Write out all of the data exactly as it appears.

[RECORD EXCERPTS — start]

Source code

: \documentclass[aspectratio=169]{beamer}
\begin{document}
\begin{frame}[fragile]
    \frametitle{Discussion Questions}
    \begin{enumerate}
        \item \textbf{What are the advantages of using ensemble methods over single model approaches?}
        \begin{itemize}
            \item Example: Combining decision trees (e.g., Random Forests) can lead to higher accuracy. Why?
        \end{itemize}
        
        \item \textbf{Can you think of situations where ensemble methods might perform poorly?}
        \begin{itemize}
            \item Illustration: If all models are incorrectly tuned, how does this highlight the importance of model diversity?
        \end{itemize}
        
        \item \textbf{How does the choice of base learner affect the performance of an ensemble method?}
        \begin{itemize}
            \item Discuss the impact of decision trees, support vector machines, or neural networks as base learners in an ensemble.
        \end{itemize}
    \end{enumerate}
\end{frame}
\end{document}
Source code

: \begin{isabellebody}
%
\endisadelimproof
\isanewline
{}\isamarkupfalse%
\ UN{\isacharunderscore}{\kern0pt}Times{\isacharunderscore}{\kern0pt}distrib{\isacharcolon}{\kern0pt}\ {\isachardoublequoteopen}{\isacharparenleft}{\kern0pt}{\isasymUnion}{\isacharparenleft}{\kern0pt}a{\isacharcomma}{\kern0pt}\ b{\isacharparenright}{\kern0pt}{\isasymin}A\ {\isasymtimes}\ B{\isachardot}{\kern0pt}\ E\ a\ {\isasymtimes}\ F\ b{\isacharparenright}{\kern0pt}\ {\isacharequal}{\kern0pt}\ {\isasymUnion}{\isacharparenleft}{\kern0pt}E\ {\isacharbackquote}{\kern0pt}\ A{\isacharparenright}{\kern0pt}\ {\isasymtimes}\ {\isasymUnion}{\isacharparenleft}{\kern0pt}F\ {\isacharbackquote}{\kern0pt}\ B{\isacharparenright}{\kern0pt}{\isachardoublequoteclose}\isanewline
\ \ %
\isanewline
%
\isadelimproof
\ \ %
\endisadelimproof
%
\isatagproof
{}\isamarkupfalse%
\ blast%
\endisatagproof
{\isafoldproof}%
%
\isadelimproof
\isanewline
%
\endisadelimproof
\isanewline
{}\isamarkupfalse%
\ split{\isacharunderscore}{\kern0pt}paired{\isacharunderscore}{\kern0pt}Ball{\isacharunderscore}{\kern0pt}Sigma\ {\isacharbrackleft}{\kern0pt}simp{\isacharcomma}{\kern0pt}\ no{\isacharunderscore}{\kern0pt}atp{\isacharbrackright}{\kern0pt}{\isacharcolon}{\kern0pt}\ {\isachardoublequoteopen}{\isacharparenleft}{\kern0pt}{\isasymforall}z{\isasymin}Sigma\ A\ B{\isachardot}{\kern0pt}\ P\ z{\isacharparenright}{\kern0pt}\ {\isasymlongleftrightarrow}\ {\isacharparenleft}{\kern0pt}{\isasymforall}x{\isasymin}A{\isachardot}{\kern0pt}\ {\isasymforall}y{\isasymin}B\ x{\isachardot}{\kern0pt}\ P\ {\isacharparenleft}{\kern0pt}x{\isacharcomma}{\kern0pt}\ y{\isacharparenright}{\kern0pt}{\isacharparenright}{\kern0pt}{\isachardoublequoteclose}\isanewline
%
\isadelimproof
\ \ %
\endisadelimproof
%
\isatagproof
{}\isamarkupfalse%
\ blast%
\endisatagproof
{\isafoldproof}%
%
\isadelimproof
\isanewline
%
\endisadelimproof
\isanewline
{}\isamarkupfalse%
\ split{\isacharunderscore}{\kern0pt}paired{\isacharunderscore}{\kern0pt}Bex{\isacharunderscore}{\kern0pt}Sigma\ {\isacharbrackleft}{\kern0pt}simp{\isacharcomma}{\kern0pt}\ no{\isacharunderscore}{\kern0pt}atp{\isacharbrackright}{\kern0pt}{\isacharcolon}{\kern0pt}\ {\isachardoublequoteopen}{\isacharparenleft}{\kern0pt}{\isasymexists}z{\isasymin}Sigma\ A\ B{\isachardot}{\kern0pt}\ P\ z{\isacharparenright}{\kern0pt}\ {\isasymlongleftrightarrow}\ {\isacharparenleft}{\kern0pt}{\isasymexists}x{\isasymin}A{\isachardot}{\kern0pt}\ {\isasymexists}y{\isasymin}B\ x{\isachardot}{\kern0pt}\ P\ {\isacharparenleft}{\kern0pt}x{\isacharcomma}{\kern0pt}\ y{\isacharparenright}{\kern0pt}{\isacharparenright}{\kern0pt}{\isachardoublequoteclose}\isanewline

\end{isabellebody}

[RECORD EXCERPTS — finish]

_EXPECTED ANSWER_
Source code

: \documentclass[aspectratio=169]{beamer}
\begin{document}
\begin{frame}[fragile]
    \frametitle{Discussion Questions}
    \begin{enumerate}
        \item \textbf{What are the advantages of using ensemble methods over single model approaches?}
        \begin{itemize}
            \item Example: Combining decision trees (e.g., Random Forests) can lead to higher accuracy. Why?
        \end{itemize}
        
        \item \textbf{Can you think of situations where ensemble methods might perform poorly?}
        \begin{itemize}
            \item Illustration: If all models are incorrectly tuned, how does this highlight the importance of model diversity?
        \end{itemize}
        
        \item \textbf{How does the choice of base learner affect the performance of an ensemble method?}
        \begin{itemize}
            \item Discuss the impact of decision trees, support vector machines, or neural networks as base learners in an ensemble.
        \end{itemize}
    \end{enumerate}
\end{frame}
\end{document}
Source code

: \begin{isabellebody}
%
\endisadelimproof
\isanewline
{}\isamarkupfalse%
\ UN{\isacharunderscore}{\kern0pt}Times{\isacharunderscore}{\kern0pt}distrib{\isacharcolon}{\kern0pt}\ {\isachardoublequoteopen}{\isacharparenleft}{\kern0pt}{\isasymUnion}{\isacharparenleft}{\kern0pt}a{\isacharcomma}{\kern0pt}\ b{\isacharparenright}{\kern0pt}{\isasymin}A\ {\isasymtimes}\ B{\isachardot}{\kern0pt}\ E\ a\ {\isasymtimes}\ F\ b{\isacharparenright}{\kern0pt}\ {\isacharequal}{\kern0pt}\ {\isasymUnion}{\isacharparenleft}{\kern0pt}E\ {\isacharbackquote}{\kern0pt}\ A{\isacharparenright}{\kern0pt}\ {\isasymtimes}\ {\isasymUnion}{\isacharparenleft}{\kern0pt}F\ {\isacharbackquote}{\kern0pt}\ B{\isacharparenright}{\kern0pt}{\isachardoublequoteclose}\isanewline
\ \ %
\isanewline
%
\isadelimproof
\ \ %
\endisadelimproof
%
\isatagproof
{}\isamarkupfalse%
\ blast%
\endisatagproof
{\isafoldproof}%
%
\isadelimproof
\isanewline
%
\endisadelimproof
\isanewline
{}\isamarkupfalse%
\ split{\isacharunderscore}{\kern0pt}paired{\isacharunderscore}{\kern0pt}Ball{\isacharunderscore}{\kern0pt}Sigma\ {\isacharbrackleft}{\kern0pt}simp{\isacharcomma}{\kern0pt}\ no{\isacharunderscore}{\kern0pt}atp{\isacharbrackright}{\kern0pt}{\isacharcolon}{\kern0pt}\ {\isachardoublequoteopen}{\isacharparenleft}{\kern0pt}{\isasymforall}z{\isasymin}Sigma\ A\ B{\isachardot}{\kern0pt}\ P\ z{\isacharparenright}{\kern0pt}\ {\isasymlongleftrightarrow}\ {\isacharparenleft}{\kern0pt}{\isasymforall}x{\isasymin}A{\isachardot}{\kern0pt}\ {\isasymforall}y{\isasymin}B\ x{\isachardot}{\kern0pt}\ P\ {\isacharparenleft}{\kern0pt}x{\isacharcomma}{\kern0pt}\ y{\isacharparenright}{\kern0pt}{\isacharparenright}{\kern0pt}{\isachardoublequoteclose}\isanewline
%
\isadelimproof
\ \ %
\endisadelimproof
%
\isatagproof
{}\isamarkupfalse%
\ blast%
\endisatagproof
{\isafoldproof}%
%
\isadelimproof
\isanewline
%
\endisadelimproof
\isanewline
{}\isamarkupfalse%
\ split{\isacharunderscore}{\kern0pt}paired{\isacharunderscore}{\kern0pt}Bex{\isacharunderscore}{\kern0pt}Sigma\ {\isacharbrackleft}{\kern0pt}simp{\isacharcomma}{\kern0pt}\ no{\isacharunderscore}{\kern0pt}atp{\isacharbrackright}{\kern0pt}{\isacharcolon}{\kern0pt}\ {\isachardoublequoteopen}{\isacharparenleft}{\kern0pt}{\isasymexists}z{\isasymin}Sigma\ A\ B{\isachardot}{\kern0pt}\ P\ z{\isacharparenright}{\kern0pt}\ {\isasymlongleftrightarrow}\ {\isacharparenleft}{\kern0pt}{\isasymexists}x{\isasymin}A{\isachardot}{\kern0pt}\ {\isasymexists}y{\isasymin}B\ x{\isachardot}{\kern0pt}\ P\ {\isacharparenleft}{\kern0pt}x{\isacharcomma}{\kern0pt}\ y{\isacharparenright}{\kern0pt}{\isacharparenright}{\kern0pt}{\isachardoublequoteclose}\isanewline

\end{isabellebody}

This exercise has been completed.